Divine instinct
Do we find our fulfilment measuring it in ‘our’ immanence? Or do we find it letting us be measured by the ‘other’ excessiveness?
Man exists only in the precipice of his vertical gaping… Her he is called by an abyss of plenitude. The true joy which is able to cross extents of sadness and worry without losing itself, doesn’t come from a simple psychological state. It comes from very far and from very deep. Go far down enough into yourself until you feel jubilation in your depths.
The human reality, the authentic human reality, is elsewhere, further, deeper than the easy surfaces in which we are unceasingly likely to confine it. The order of the `same' does not exhaust, and by far, the totality. The human realm is open on an order that is not the one of the daily obviousness which reigns in surface, enjoying the maximum of ‘being’, of ‘having’, of ‘appearing’. You have to go deep inside where opens an infinite order of gaping. Here others `values' have course. What resounds thus in the depths of ourselves, has nothing to do with sentimentality. It has nothing to do either with logic. We experiment ourselves as a gaping chasm upon the mystery of another order.

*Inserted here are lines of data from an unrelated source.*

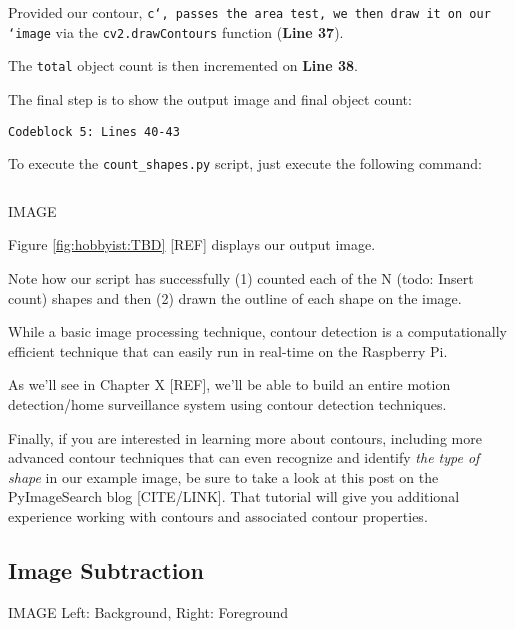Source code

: Provided our contour, \texttt{c`, passes the area test, we then draw it on our `image} via the \texttt{cv2.drawContours} function (\textbf{Line 37}).

The \texttt{total} object count is then incremented on \textbf{Line 38}.

The final step is to show the output image and final object count:

\begin{verbatim}
Codeblock 5: Lines 40-43
\end{verbatim}

To execute the \texttt{count_shapes.py} script, just execute the following command:

\begin{verbatim}

\end{verbatim}

IMAGE

Figure \ref{fig:hobbyist:TBD} [REF] displays our output image.

Note how our script has successfully (1) counted each of the N (todo: Insert count) shapes and then (2) drawn the outline of each shape on the image.

While a basic image processing technique, contour detection is a computationally efficient technique that can easily run in real-time on the Raspberry Pi.

As we’ll see in Chapter X [REF], we’ll be able to build an entire motion detection/home surveillance system using contour detection techniques.

Finally, if you are interested in learning more about contours, including more advanced contour techniques that can even recognize and identify \textit{the type of shape} in our example image, be sure to take a look at this post on the PyImageSearch blog [CITE/LINK]. That tutorial will give you additional experience working with contours and associated contour properties.


\subsection{Image Subtraction}

IMAGE Left: Background, Right: Foreground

Mystical gaping opens in the crack of the being. The proper way of the mystic is negative. At the opposite of our instincts and of our logic it is a question of making vacuum and of realising yourself through this vacuum.

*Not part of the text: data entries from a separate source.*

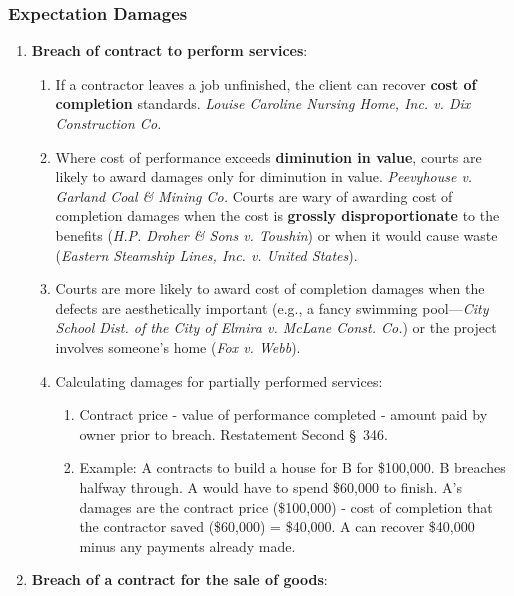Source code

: \subsubsection{Expectation Damages}

\begin{enumerate}
    \item \textbf{Breach of contract to perform services}:
    \begin{enumerate}
        \item If a contractor leaves a job unfinished, the client can recover 
        \textbf{cost of completion} standards. \emph{Louise Caroline Nursing 
        Home, Inc. v. Dix Construction Co.}
        \item Where cost of performance exceeds \textbf{diminution in value}, 
        courts are likely to award damages only for diminution in value.  
        \emph{Peevyhouse v. Garland Coal \& Mining Co.} Courts are wary of 
        awarding cost of completion damages when the cost is \textbf{grossly 
        disproportionate} to the benefits (\emph{H.P. Droher \& Sons v. 
        Toushin}) or when it would cause waste (\emph{Eastern Steamship Lines, 
        Inc. v.  United States}).
        \item Courts are more likely to award cost of completion damages when 
        the defects are aesthetically important (e.g., a fancy swimming 
        pool---\emph{City School Dist. of the City of Elmira v.  McLane Const.  
        Co.}) or the project involves someone's home (\emph{Fox v. Webb}).  
        \item Calculating damages for partially performed services:
        \begin{enumerate}
            \item Contract price - value of performance completed - amount 
            paid by owner prior to breach. Restatement Second \S\ 346.
            \item Example: A contracts to build a house for B for \$100,000. B 
            breaches halfway through. A would have to spend \$60,000 to 
            finish.  A's damages are the contract price (\$100,000) - cost of 
            completion that the contractor saved (\$60,000) = \$40,000. A can 
            recover \$40,000 minus any payments already made.
        \end{enumerate}
    \end{enumerate}
    \item \textbf{Breach of a contract for the sale of goods}:
    \begin{enumerate}

\end{enumerate}
\end{enumerate}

A deep tropism, something like a secret divine instinct towards its essential dimension, calls the human being towards the Other one.
The spiritual ‘vocation' is not a question of chapel nor of sacristy but of simple humanity. The deep call of each man is of total humanity, of humanity before the great schizoid rupture, of divine humanity.
This call takes the voice of man. It takes the voice of God. It is clamour, in us, of the Spirit which shouts “Abba!” and attests that, far from being orphan, we are of divine race and Trinitarian family. The measurement of man is thus not the man but the disproportion.